# LoRA Subspace Similarity Measure for Merging

First, let's run some code to open two `.safetensors` files storing two LoRA models named `lora1` and `lora2`, and print the keys in their dictionaries 

In [1]:
import torch
from safetensors import safe_open
from scipy.linalg import svd
import numpy as np

# Load the LoRA tensors from .safetensors files
with safe_open("lora1.safetensors", framework="pt", device="cpu") as f:
    lora1_tensors = {}
    for k in f.keys():
        lora1_tensors[k] = f.get_tensor(k)

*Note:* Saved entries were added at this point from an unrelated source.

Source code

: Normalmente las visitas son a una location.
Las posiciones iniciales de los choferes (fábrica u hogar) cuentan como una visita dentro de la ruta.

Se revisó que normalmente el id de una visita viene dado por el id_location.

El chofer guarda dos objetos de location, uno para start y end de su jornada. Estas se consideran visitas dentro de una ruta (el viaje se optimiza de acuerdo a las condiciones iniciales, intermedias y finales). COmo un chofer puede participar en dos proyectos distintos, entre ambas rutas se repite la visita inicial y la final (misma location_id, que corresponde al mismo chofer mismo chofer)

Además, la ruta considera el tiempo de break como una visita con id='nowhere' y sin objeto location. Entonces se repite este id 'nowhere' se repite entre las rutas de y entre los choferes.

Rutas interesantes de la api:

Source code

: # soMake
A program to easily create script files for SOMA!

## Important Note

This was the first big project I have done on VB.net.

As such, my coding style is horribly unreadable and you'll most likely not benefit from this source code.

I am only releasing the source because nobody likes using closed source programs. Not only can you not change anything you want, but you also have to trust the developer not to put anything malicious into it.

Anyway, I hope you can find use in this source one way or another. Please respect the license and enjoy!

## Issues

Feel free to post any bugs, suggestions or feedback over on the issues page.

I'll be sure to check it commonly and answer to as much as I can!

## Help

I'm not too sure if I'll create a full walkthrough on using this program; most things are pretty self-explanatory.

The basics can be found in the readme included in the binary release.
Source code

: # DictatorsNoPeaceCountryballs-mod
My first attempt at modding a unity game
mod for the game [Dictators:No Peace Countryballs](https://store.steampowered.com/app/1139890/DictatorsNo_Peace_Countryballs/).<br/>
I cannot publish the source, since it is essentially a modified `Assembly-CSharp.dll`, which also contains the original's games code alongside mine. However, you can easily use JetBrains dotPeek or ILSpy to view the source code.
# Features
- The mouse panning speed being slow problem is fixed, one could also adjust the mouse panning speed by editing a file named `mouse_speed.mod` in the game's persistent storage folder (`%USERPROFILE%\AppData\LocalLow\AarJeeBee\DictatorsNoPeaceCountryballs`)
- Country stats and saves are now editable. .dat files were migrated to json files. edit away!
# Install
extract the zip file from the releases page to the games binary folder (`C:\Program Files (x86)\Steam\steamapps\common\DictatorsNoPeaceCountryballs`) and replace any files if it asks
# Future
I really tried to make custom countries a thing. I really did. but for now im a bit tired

# Print the available keys
print("Keys in lora1_tensors:")
for key in lora1_tensors.keys():
    print(key)

Keys in lora1_tensors:
lora_te_text_model_encoder_layers_0_mlp_fc1.alpha
lora_te_text_model_encoder_layers_0_mlp_fc1.lora_down.weight
lora_te_text_model_encoder_layers_0_mlp_fc1.lora_up.weight
lora_te_text_model_encoder_layers_0_mlp_fc2.alpha
lora_te_text_model_encoder_layers_0_mlp_fc2.lora_down.weight
lora_te_text_model_encoder_layers_0_mlp_fc2.lora_up.weight
lora_te_text_model_encoder_layers_0_self_attn_k_proj.alpha
lora_te_text_model_encoder_layers_0_self_attn_k_proj.lora_down.weight
lora_te_text_model_encoder_layers_0_self_attn_k_proj.lora_up.weight
lora_te_text_model_encoder_layers_0_self_attn_out_proj.alpha
lora_te_text_model_encoder_layers_0_self_attn_out_proj.lora_down.weight
lora_te_text_model_encoder_layers_0_self_attn_out_proj.lora_up.weight
lora_te_text_model_encoder_layers_0_self_attn_q_proj.alpha
lora_te_text_model_encoder_layers_0_self_attn_q_proj.lora_down.weight
lora_te_text_model_encoder_layers_0_self_attn_q_proj.lora_up.weight
lora_te_text_model_encoder_layers_0_self

In [2]:
with safe_open("lora2.safetensors", framework="pt", device="cpu") as f:
    lora2_tensors = {}
    for k in f.keys():
        lora2_tensors[k] = f.get_tensor(k)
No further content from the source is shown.